BUG: matrix interpolation doesn't work properly
Bug report: Under certain circumstances (one in particular), a
jit.matrix will not interpolate properly.
Max/jitter 4.5.7/1.5.2
OS X 10.4.6
Expected behavior:
When trying to interpolate to a single dimension (e.g. a 1xN matrix),
I expect the result to be a single-column matrix with each cell of
the column containing an average of the entire row it belongs to.
Observed behavior:
When trying to interpolate to a single dimension (e.g. a 1xN matrix),
the result is not an interpolated matrix but rather the 1st column of
the original matrix with no interpolation.
Example patch:
(Read in a movie or image, and observe the results. You should
notice that the jit.submatrix output is conspicuously identical to
the jit.matrix output)
Best,
Evan
Oops, the jit.submatrix should be @dim 1 240, NOT @dim 1 512. But
the result is the same, no need to change it, I just didn't want to
confuse anyone. (Sorry, copied and pasted out of another patch).
Best,
Evan
>
> Expected behavior:
> When trying to interpolate to a single dimension (e.g. a 1xN
> matrix), I expect the result to be a single-column matrix with each
> cell of the column containing an average of the entire row it
> belongs to.
>
> Observed behavior:
> When trying to interpolate to a single dimension (e.g. a 1xN
> matrix), the result is not an interpolated matrix but rather the
> 1st column of the original matrix with no interpolation.
This is not a bug. This is how pointwise linear interpolation works.
It is not an averaging filter.
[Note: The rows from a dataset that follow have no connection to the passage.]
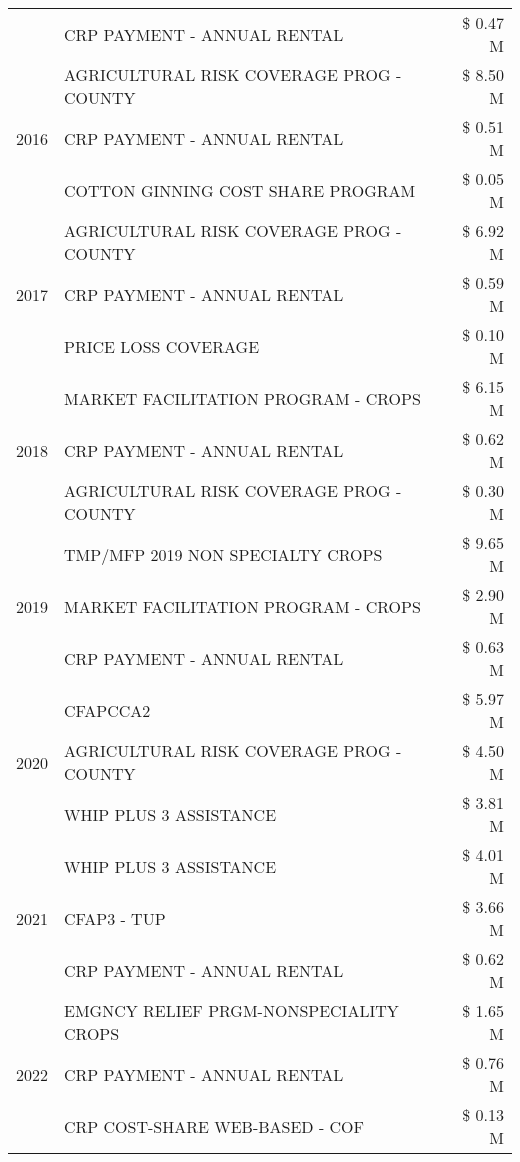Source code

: \begin{tabular}{llr}
 & CRP PAYMENT - ANNUAL RENTAL & \$ 0.47 M \\
\cline{1-3}
\multirow[t]{3}{*}{2016} & AGRICULTURAL RISK COVERAGE PROG - COUNTY & \$ 8.50 M \\
 & CRP PAYMENT - ANNUAL RENTAL & \$ 0.51 M \\
 & COTTON GINNING COST SHARE PROGRAM & \$ 0.05 M \\
\cline{1-3}
\multirow[t]{3}{*}{2017} & AGRICULTURAL RISK COVERAGE PROG - COUNTY & \$ 6.92 M \\
 & CRP PAYMENT - ANNUAL RENTAL & \$ 0.59 M \\
 & PRICE LOSS COVERAGE & \$ 0.10 M \\
\cline{1-3}
\multirow[t]{3}{*}{2018} & MARKET FACILITATION PROGRAM - CROPS & \$ 6.15 M \\
 & CRP PAYMENT - ANNUAL RENTAL & \$ 0.62 M \\
 & AGRICULTURAL RISK COVERAGE PROG - COUNTY & \$ 0.30 M \\
\cline{1-3}
\multirow[t]{3}{*}{2019} & TMP/MFP 2019 NON SPECIALTY CROPS & \$ 9.65 M \\
 & MARKET FACILITATION PROGRAM - CROPS & \$ 2.90 M \\
 & CRP PAYMENT - ANNUAL RENTAL & \$ 0.63 M \\
\cline{1-3}
\multirow[t]{3}{*}{2020} & CFAPCCA2 & \$ 5.97 M \\
 & AGRICULTURAL RISK COVERAGE PROG - COUNTY & \$ 4.50 M \\
 & WHIP PLUS 3 ASSISTANCE & \$ 3.81 M \\
\cline{1-3}
\multirow[t]{3}{*}{2021} & WHIP PLUS 3 ASSISTANCE & \$ 4.01 M \\
 & CFAP3 - TUP & \$ 3.66 M \\
 & CRP PAYMENT - ANNUAL RENTAL & \$ 0.62 M \\
\cline{1-3}
\multirow[t]{3}{*}{2022} & EMGNCY RELIEF PRGM-NONSPECIALITY CROPS & \$ 1.65 M \\
 & CRP PAYMENT - ANNUAL RENTAL & \$ 0.76 M \\
 & CRP COST-SHARE WEB-BASED - COF & \$ 0.13 M \\
\cline{1-3}
\bottomrule
\end{tabular}
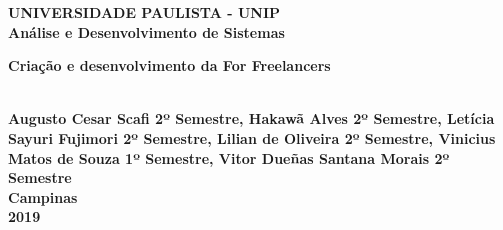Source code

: \thispagestyle{empty}
\begin{center}
	\normalsize{\textbf{UNIVERSIDADE PAULISTA - UNIP}}\\[0.3pc]
	\normalsize{\textbf{Análise e Desenvolvimento de Sistemas}}\\[7pc]
	
	\parbox{10cm}{\begin{center}\normalsize{\textbf{Criação e desenvolvimento da For Freelancers}}\end{center}}\\

	\vspace{160pt}
	\normalsize{\textbf{Augusto Cesar Scafi 2º Semestre, Hakawã Alves 2º Semestre, Letícia Sayuri Fujimori 2º Semestre, Lilian de Oliveira 2º Semestre, Vinicius Matos de Souza 1º Semestre, Vitor Dueñas Santana Morais 2º Semestre}}\\[1pc]
	\vfill
	\normalsize{\textbf{Campinas}}\\[1pc]
	\normalsize{\textbf{2019}}
\end{center}
\newpage 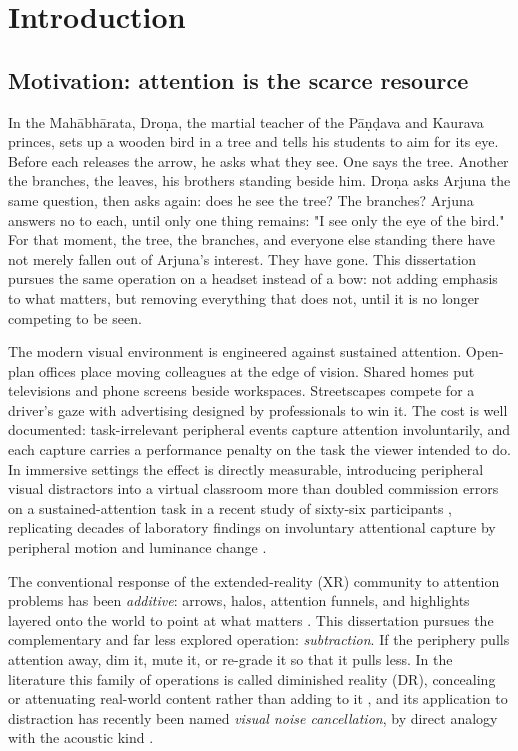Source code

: \chapter{Introduction}

\section{Motivation: attention is the scarce resource}
In the Mah\=abh\=arata, Dro\d{n}a, the martial teacher of the P\=a\d{n}\d{d}ava and Kaurava princes, sets up a wooden 
bird in a tree and tells his students to aim for its eye. Before each releases the arrow, he asks what 
they see. One says the tree. Another the branches, the leaves, his brothers standing beside him. 
Dro\d{n}a asks Arjuna the same question, then asks again: does he see the tree? The branches? Arjuna answers
no to each, until only one thing remains: "I see only the eye of the bird." For that moment, the tree,
the branches, and everyone else standing there have not merely fallen out of Arjuna's interest. They have gone.
This dissertation pursues the same operation on a headset instead of a bow: not adding emphasis to what matters,
 but removing everything that does not, until it is no longer competing to be seen.

The modern visual environment is engineered against sustained attention. Open-plan offices place
moving colleagues at the edge of vision. Shared homes put televisions and phone screens beside
workspaces. Streetscapes compete for a driver's gaze with advertising designed by professionals to
win it. The cost is well documented: task-irrelevant peripheral events capture attention
involuntarily, and each capture carries a performance penalty on the task the viewer intended to do.
In immersive settings the effect is directly measurable, introducing peripheral visual distractors
into a virtual classroom more than doubled commission errors on a sustained-attention task in a
recent study of sixty-six participants \citep{ai2025}, replicating decades
of laboratory findings on involuntary attentional capture by peripheral motion and luminance change
\citep{itti1998}.

The conventional response of the extended-reality (XR) community to attention problems has been
\textit{additive}: arrows, halos, attention funnels, and highlights layered onto the world to point at what
matters \citep{biocca2006}. This dissertation pursues the complementary and far less explored
operation: \textit{subtraction}. If the periphery pulls attention away, dim it, mute it, or re-grade it so
that it pulls less. In the literature this family of operations is called diminished reality (DR), 
concealing or attenuating real-world content rather than adding to it \citep{mori2017,cheng2022},  and its application to distraction has recently been named \textit{visual noise
cancellation}, by direct analogy with the acoustic kind \citep{hong2024}.

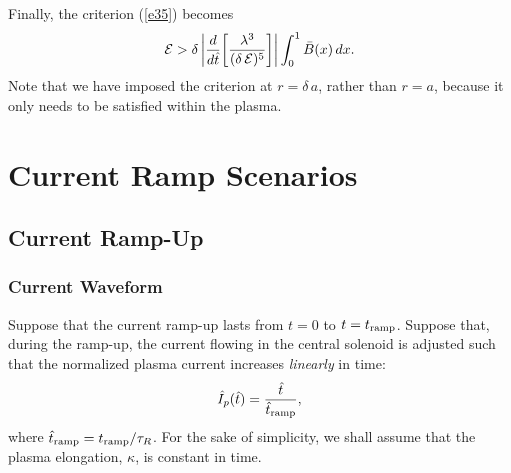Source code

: \documentclass{iopjournal}
\begin{document}
Finally, the criterion (\ref{e35}) becomes 
\begin{equation}\label{e55}
{\cal E}> \delta\left|\frac{d}{d\hat{t}}\!\left[\frac{\lambda^3}{(\delta\,{\cal E})^5}\right]\right|\int_0^1\bar{B}(x)\,dx.
\end{equation}
Note that we have imposed the criterion at $r=\delta\,a$, rather than $r=a$, because it only needs to be satisfied
within the plasma. 

\section{Current Ramp Scenarios}
\subsection{Current Ramp-Up}
\subsubsection{Current Waveform}
Suppose that the current ramp-up lasts from $t=0$ to $t=t_{\rm ramp}$. Suppose that, during the ramp-up, the current flowing in the central solenoid is adjusted such that
the normalized plasma current increases {\em linearly}\/ in time:
\begin{equation}\label{e56}
\hat{I}_p(\hat{t}) = \frac{\hat{t}}{\hat{t}_{\rm ramp}},
\end{equation}
where $\hat{t}_{\rm ramp} =t_{\rm ramp}/\tau_R$. For the sake of simplicity, we shall assume that the plasma elongation, $\kappa$,  is constant in time. 
\end{document}
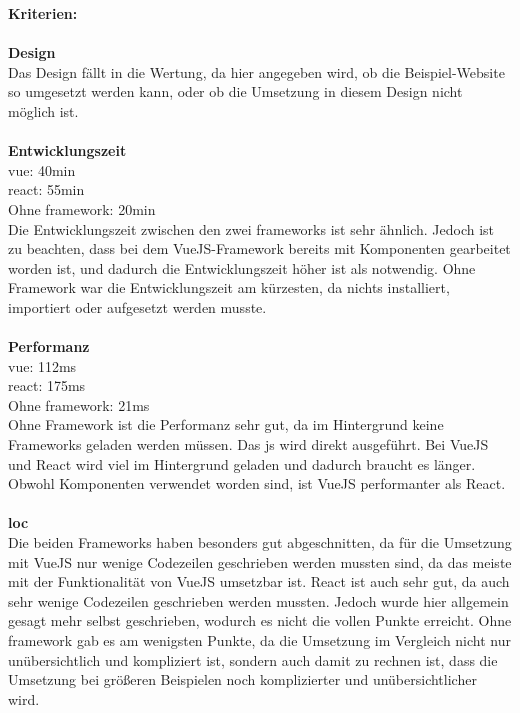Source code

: \textbf{Kriterien:}\\\\
\textbf{Design}\\
Das Design fällt in die Wertung, da hier angegeben wird, ob die Beispiel-Website so umgesetzt werden kann, oder ob die Umsetzung in diesem Design nicht möglich ist.\\\\
\textbf{Entwicklungszeit}\\
\Gls{vue}: 40min\\
\Gls{react}: 55min\\
Ohne \Gls{framework}: 20min\\
Die Entwicklungszeit zwischen den zwei \Gls{framework}s ist sehr ähnlich. Jedoch ist zu beachten, dass bei dem VueJS-Framework bereits mit Komponenten gearbeitet worden ist, und dadurch die Entwicklungszeit höher ist als notwendig. Ohne Framework war die Entwicklungszeit am kürzesten, da nichts installiert, importiert oder aufgesetzt werden musste.\\\\
\textbf{Performanz}\\
\Gls{vue}: 112ms\\
\Gls{react}: 175ms\\
Ohne \Gls{framework}: 21ms\\
Ohne Framework ist die Performanz sehr gut, da im Hintergrund keine Frameworks geladen werden müssen. Das \Gls{js} wird direkt ausgeführt. Bei VueJS und React wird viel im Hintergrund geladen und dadurch braucht es länger. Obwohl Komponenten verwendet worden sind, ist VueJS performanter als React.\\\\
\textbf{\Gls{loc}}\\
Die beiden Frameworks haben besonders gut abgeschnitten, da für die Umsetzung mit VueJS nur wenige Codezeilen geschrieben werden mussten sind, da das meiste mit der Funktionalität von VueJS umsetzbar ist. React ist auch sehr gut, da auch sehr wenige Codezeilen geschrieben werden mussten. Jedoch wurde hier allgemein gesagt mehr selbst geschrieben, wodurch es nicht die vollen Punkte erreicht.
Ohne \Gls{framework} gab es am wenigsten Punkte, da die Umsetzung im Vergleich nicht nur unübersichtlich und kompliziert ist, sondern auch damit zu rechnen ist, dass die Umsetzung bei größeren Beispielen noch komplizierter und unübersichtlicher wird.
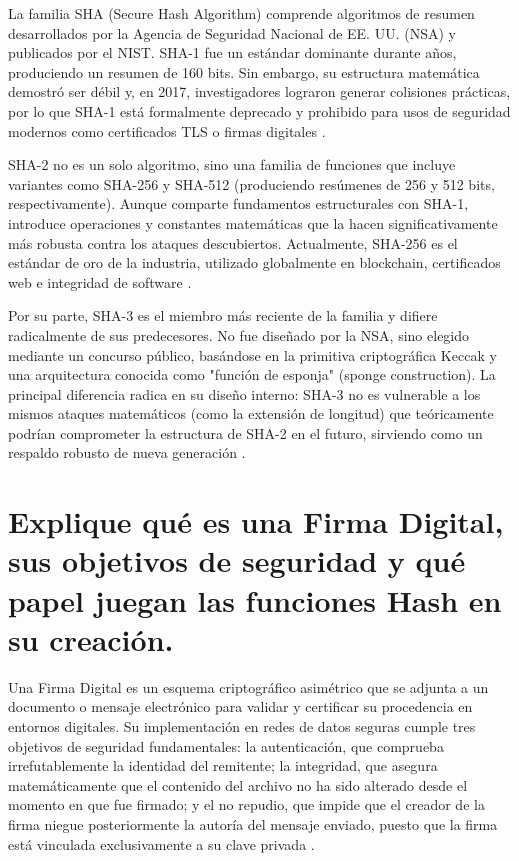 \documentclass[a4paper,12pt]{article}
\begin{document}
La familia SHA (Secure Hash Algorithm) comprende algoritmos de resumen desarrollados por la Agencia de Seguridad Nacional de EE. UU. (NSA) y publicados por el NIST. SHA-1 fue un estándar dominante durante años, produciendo un resumen de 160 bits. Sin embargo, su estructura matemática demostró ser débil y, en 2017, investigadores lograron generar colisiones prácticas, por lo que SHA-1 está formalmente deprecado y prohibido para usos de seguridad modernos como certificados TLS o firmas digitales \cite{stallings2017}.

SHA-2 no es un solo algoritmo, sino una familia de funciones que incluye variantes como SHA-256 y SHA-512 (produciendo resúmenes de 256 y 512 bits, respectivamente). Aunque comparte fundamentos estructurales con SHA-1, introduce operaciones y constantes matemáticas que la hacen significativamente más robusta contra los ataques descubiertos. Actualmente, SHA-256 es el estándar de oro de la industria, utilizado globalmente en blockchain, certificados web e integridad de software \cite{nist2015}.

Por su parte, SHA-3 es el miembro más reciente de la familia y difiere radicalmente de sus predecesores. No fue diseñado por la NSA, sino elegido mediante un concurso público, basándose en la primitiva criptográfica Keccak y una arquitectura conocida como "función de esponja" (sponge construction). La principal diferencia radica en su diseño interno: SHA-3 no es vulnerable a los mismos ataques matemáticos (como la extensión de longitud) que teóricamente podrían comprometer la estructura de SHA-2 en el futuro, sirviendo como un respaldo robusto de nueva generación \cite{nist2015}.

\section{Explique qué es una Firma Digital, sus objetivos de seguridad y qué papel juegan las funciones Hash en su creación.}

Una Firma Digital es un esquema criptográfico asimétrico que se adjunta a un documento o mensaje electrónico para validar y certificar su procedencia en entornos digitales. Su implementación en redes de datos seguras cumple tres objetivos de seguridad fundamentales: la autenticación, que comprueba irrefutablemente la identidad del remitente; la integridad, que asegura matemáticamente que el contenido del archivo no ha sido alterado desde el momento en que fue firmado; y el no repudio, que impide que el creador de la firma niegue posteriormente la autoría del mensaje enviado, puesto que la firma está vinculada exclusivamente a su clave privada \cite{ibm2023}.
\end{document}
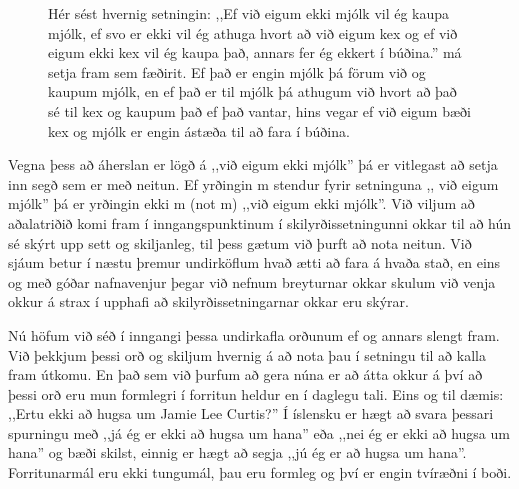 \vspace{5pt}
\begin{figure}[H]
	\centering
{}
\caption{Hér sést hvernig setningin: ,,Ef við eigum ekki mjólk vil ég kaupa mjólk, ef svo er ekki vil ég athuga hvort að við eigum kex og ef við eigum ekki kex vil ég kaupa það, annars fer ég ekkert í búðina.'' má setja fram sem fæðirit. Ef það er engin mjólk þá förum við og kaupum mjólk, en ef það er til mjólk þá athugum við hvort að það sé til kex og kaupum það ef það vantar, hins vegar ef við eigum bæði kex og mjólk er engin ástæða til að fara í búðina.}
\label{fig:flæðirit}
\end{figure}

\vspace{5pt}

Vegna þess að áherslan er lögð á ,,við eigum ekki mjólk'' þá er vitlegast að setja inn segð sem er með neitun.
Ef yrðingin m stendur fyrir setninguna ,, við eigum mjólk'' þá er yrðingin ekki m (not m) ,,við eigum ekki mjólk''.
Við viljum að aðalatriðið komi fram í inngangspunktinum í skilyrðissetningunni okkar til að hún sé skýrt upp sett og skiljanleg, til þess gætum við þurft að nota neitun.
Við sjáum betur í næstu þremur undirköflum hvað ætti að fara á hvaða stað, en eins og með góðar nafnavenjur þegar við nefnum breyturnar okkar skulum við venja okkur á strax í upphafi að skilyrðissetningarnar okkar eru skýrar.

Nú höfum við séð í inngangi þessa undirkafla orðunum ef og annars slengt fram.
Við þekkjum þessi orð og skiljum hvernig á að nota þau í setningu til að kalla fram útkomu.
En það sem við þurfum að gera núna er að átta okkur á því að þessi orð eru mun formlegri í forritun heldur en í daglegu tali.
Eins og til dæmis: ,,Ertu ekki að hugsa um Jamie Lee Curtis?''
Í íslensku er hægt að svara þessari spurningu með ,,já ég er ekki að hugsa um hana'' eða ,,nei ég er ekki að hugsa um hana'' og bæði skilst, einnig er hægt að segja ,,jú ég er að hugsa um hana''.
Forritunarmál eru ekki tungumál, þau eru formleg og því er engin tvíræðni í boði.


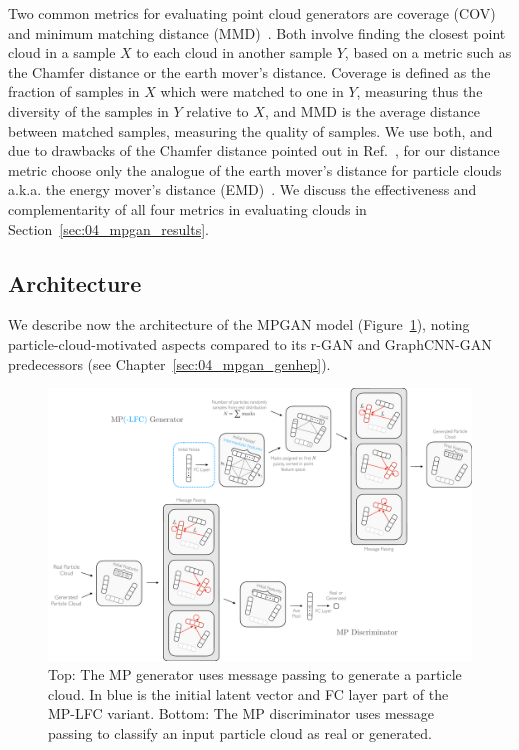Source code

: Two common metrics for evaluating point cloud generators are coverage (COV) and minimum matching distance (MMD)~\cite{rgan}.
Both involve finding the closest point cloud in a sample $X$ to each cloud in another sample $Y$, based on a metric such as the Chamfer distance or the earth mover's distance.
Coverage is defined as the fraction of samples in $X$ which were matched to one in $Y$, measuring thus the diversity of the samples in $Y$ relative to $X$, and MMD is the average distance between matched samples, measuring the quality of samples.
We use both, and due to drawbacks of the Chamfer distance pointed out in Ref.~\cite{rgan}, for our distance metric choose only the analogue of the earth mover's distance for particle clouds a.k.a. the energy mover's distance (EMD)~\cite{Komiske:2019fks}.
We discuss the effectiveness and complementarity of all four metrics in evaluating clouds in Section~\ref{sec:04_mpgan_results}.


\subsection{Architecture}
\label{sec:04_mpgan_arch}

We describe now the architecture of the MPGAN model (Figure~\ref{fig:04_mpgan_arch}), noting particle-cloud-motivated aspects compared to its r-GAN and GraphCNN-GAN predecessors (see Chapter~\ref{sec:04_mpgan_genhep}).

\begin{figure}[t!]
    \centering
    \centerline{\includegraphics[width=\textwidth]{figures/04-ML4Sim/mpgan/mparch_wide.pdf}}
    \caption[Top: The MP generator uses message passing to generate a particle cloud.]{Top: The MP generator uses message passing to generate a particle cloud.
    In blue is the initial latent vector and FC layer part of the MP-LFC variant.
    Bottom: The MP discriminator uses message passing to classify an input particle cloud as real or generated.}
    \label{fig:04_mpgan_arch}
\end{figure}

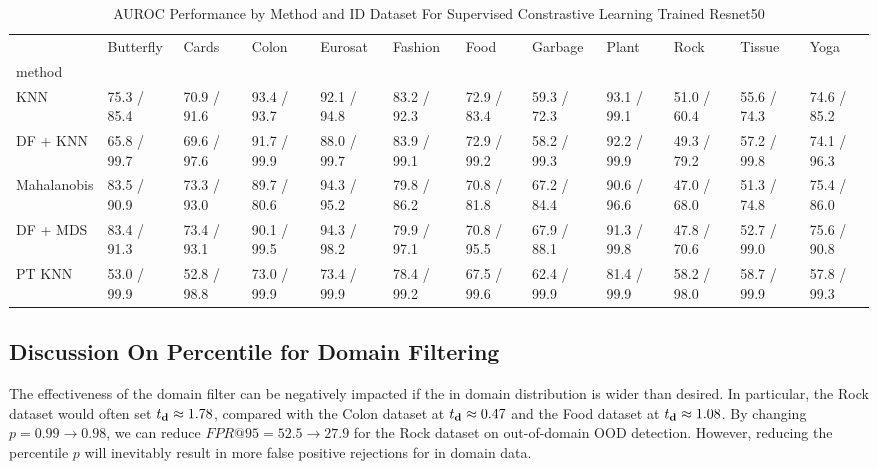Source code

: \documentclass[letterpaper]{article} %
\theoremstyle{plain}
\theoremstyle{definition}
\theoremstyle{remark}
\begin{document}
\begin{table}
\caption{AUROC Performance by Method and ID Dataset For Supervised Constrastive Learning Trained Resnet50}


\label{tab:auroc_results_simclr}
\begin{tabular}{llllllllllll}
\toprule
 & Butterfly & Cards & Colon & Eurosat & Fashion & Food & Garbage & Plant & Rock & Tissue & Yoga \\
method &  &  &  &  &  &  &  &  &  &  &  \\
\midrule
KNN & 75.3 / 85.4 & 70.9 / 91.6 & 93.4 / 93.7 & 92.1 / 94.8 & 83.2 / 92.3 & 72.9 / 83.4 & 59.3 / 72.3 & 93.1 / 99.1 & 51.0 / 60.4 & 55.6 / 74.3 & 74.6 / 85.2 \\
DF + KNN & 65.8 / 99.7 & 69.6 / 97.6 & 91.7 / 99.9 & 88.0 / 99.7 & 83.9 / 99.1 & 72.9 / 99.2 & 58.2 / 99.3 & 92.2 / 99.9 & 49.3 / 79.2 & 57.2 / 99.8 & 74.1 / 96.3 \\
Mahalanobis & 83.5 / 90.9 & 73.3 / 93.0 & 89.7 / 80.6 & 94.3 / 95.2 & 79.8 / 86.2 & 70.8 / 81.8 & 67.2 / 84.4 & 90.6 / 96.6 & 47.0 / 68.0 & 51.3 / 74.8 & 75.4 / 86.0 \\
DF + MDS & 83.4 / 91.3 & 73.4 / 93.1 & 90.1 / 99.5 & 94.3 / 98.2 & 79.9 / 97.1 & 70.8 / 95.5 & 67.9 / 88.1 & 91.3 / 99.8 & 47.8 / 70.6 & 52.7 / 99.0 & 75.6 / 90.8 \\
PT KNN & 53.0 / 99.9 & 52.8 / 98.8 & 73.0 / 99.9 & 73.4 / 99.9 & 78.4 / 99.2 & 67.5 / 99.6 & 62.4 / 99.9 & 81.4 / 99.9 & 58.2 / 98.0 & 58.7 / 99.9 & 57.8 / 99.3 \\
\bottomrule
\end{tabular}

\end{table}

\subsection{Discussion On Percentile for Domain Filtering}

The effectiveness of the domain filter can be negatively impacted if the in domain distribution is wider than desired. In particular, the Rock dataset \citep{rock_data} would often set $t_{\mathbf{d}} \approx 1.78$, compared with the Colon dataset at $t_{\mathbf{d}} \approx 0.47$ and the Food dataset at $t_{\mathbf{d}} \approx 1.08$. By changing $p=0.99\to0.98$, we can reduce $FPR@95=52.5\to27.9 $ for the Rock dataset on out-of-domain OOD detection. However, reducing the percentile $p$ will inevitably result in more false positive rejections for in domain data. 
\end{document}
For more on the subject, I'd suggest
searching online.
If you want to average all elements in a column/row, etc, I would
suggest you iterate, downsampling by two and averaging each time.
Below is an example, but it only works exactly right for power of two
matrices.
-Joshua
Sorry, I misunderstood what the effects of interpolation would
actually be - sometimes you don't realize that you have the wrong
impression of something until you've actually tried to code it...
Thanks for the example patch, it's very helpful.